Kommunikationsverhalten

Landkarte aus Verbindungsdaten

Ein amerikanisch-britisches Forscherteam hat anonymisierte Verbindungsdaten von zwölf Mrd. Festnetzanrufen analysiert, um damit die Karte Großbritanniens neu zu zeichnen. Die Idee ist, aufgrund des Kommunikationsverhaltens Regionen mit einem engen inneren Zusammenhalt zu finden.

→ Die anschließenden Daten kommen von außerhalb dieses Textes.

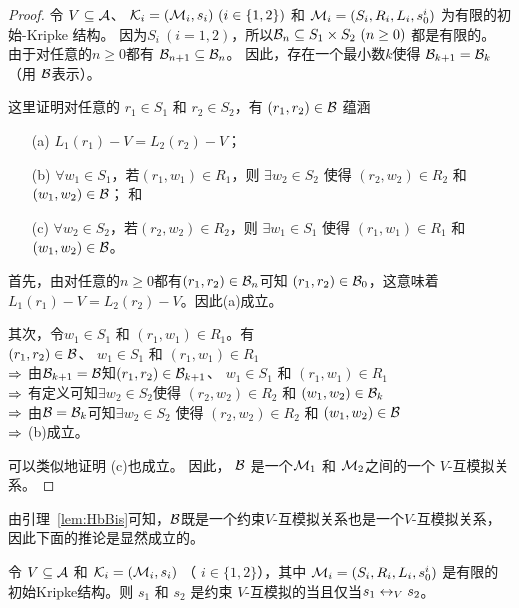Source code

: \begin{proof}
	令 $V \subseteq {\cal A}$、 ${\cal K}_i=({\cal M}_i,s_i)~(i\in\{1,2\})$ 和 ${\cal M}_i=(S_i, R_i,L_i, s_0^i)$ 为有限的初始-Kripke 结构。
	因为$S_i~(i=1,2)$，所以${\cal B}_n\subseteq S_1\times S_2~(n\ge 0)$ 都是有限的。
	由于对任意的$n\geq 0$都有 ${\cal B}_{n+1} \subseteq {\cal B}_n$。
	因此，存在一个最小数$k$使得
	${\cal B}_{k+1} ={\cal B}_k$ （用 ${\cal B}$表示）。

	
	这里证明对任意的 $r_1\in S_1$ 和 $r_2 \in S_2$，有 $(r_1, r_2)\in {\cal B}$ 蕴涵 %
	\begin{itemize}
		\item[(a)] $L_1(r_1)-V = L_2(r_2)-V$；
		\item[(b)] $\forall w_1\in S_1$，若$(r_1, w_1)\in R_1$，则 $\exists w_2 \in S_2$ 使得 $(r_2,w_2) \in R_2$ 和 $(w_1, w_2) \in {\cal B}$； 和
		\item[(c)] $\forall w_2\in S_2$，若$(r_2, w_2)\in R_2$，则 $\exists w_1 \in S_1$ 使得 $(r_1,w_1) \in R_1$ 和 $(w_1, w_2)\in {\cal B} $。
	\end{itemize}
	
	首先，由对任意的$n\ge 0$都有$(r_1, r_2)\in {\cal B}_n$可知 $(r_1, r_2) \in {\cal B}_0$，这意味着
	$L_1(r_1)-V = L_2(r_2)-V$。因此(a)成立。
	
	其次，令$w_1 \in S_1$ 和 $(r_1, w_1)\in R_1$。有 \\
	$(r_1,r_2)\in {\cal B}$、 $w_1 \in S_1$ 和 $(r_1, w_1)\in R_1$\\
	$\Rightarrow$ 由${\cal B}_{k+1}={\cal B}$知$(r_1,r_2)\in {\cal B}_{k+1}$、 $w_1 \in S_1$ 和 $(r_1, w_1)\in R_1$\\
	$\Rightarrow$ 有定义可知$\exists w_2\in S_2$使得 $(r_2, w_2)\in R_2$ 和 $(w_1,w_2)\in {\cal B}_k$\\
	$\Rightarrow$ 由${\cal B}={\cal B}_k$可知$\exists w_2\in S_2$ 使得 $(r_2, w_2)\in R_2$ 和 $(w_1,w_2)\in {\cal B}$\\
	$\Rightarrow$ (b)成立。
	
	可以类似地证明 (c)也成立。
	因此， ${\cal B}$ 是一个${\cal M}_1$ 和 ${\cal M}_2$之间的一个 $V$-互模拟关系。
\end{proof}

由引理~\ref{lem:HbBis}可知，${\cal B}$既是一个约束$V$-互模拟关系也是一个$V$-互模拟关系，因此下面的推论是显然成立的。
\begin{corollary} \label{lem:bounedToGe}
	令 $V \subseteq {\cal A}$ 和 ${\cal K}_i=({\cal M}_i,s_i)$ （ $i\in\{1,2\}$），其中 ${\cal M}_i=(S_i, R_i,L_i, s_0^i)$ 是有限的初始Kripke结构。则
	$s_1$ 和 $s_2$ 是约束 $V$-互模拟的当且仅当$s_1 \leftrightarrow_V s_2$。
\end{corollary}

"Wenn man zusammengehörige Regionen identifizieren kann, kann man bessere Regierungsstrukturen schaffen", betont Teamleiter Carlo Ratti, Leiter des MIT Senseable City Lab. Die entstandene Kommunikationskarte Großbritanniens deckt sich zwar weitgehend mit bisherigen Landkarten. Doch insbesondere die klassische Grenze zwischen Wales und England zeichnet sich nicht ab. Also ist klar, dass die Analysemethode tatsächlich neue politische Aufteilungen anregt. Für das Vereinigte Königreich selbst ist das wohl nicht relevant, doch kann es nach Ansicht der Forscher für andere Länder interessant sein.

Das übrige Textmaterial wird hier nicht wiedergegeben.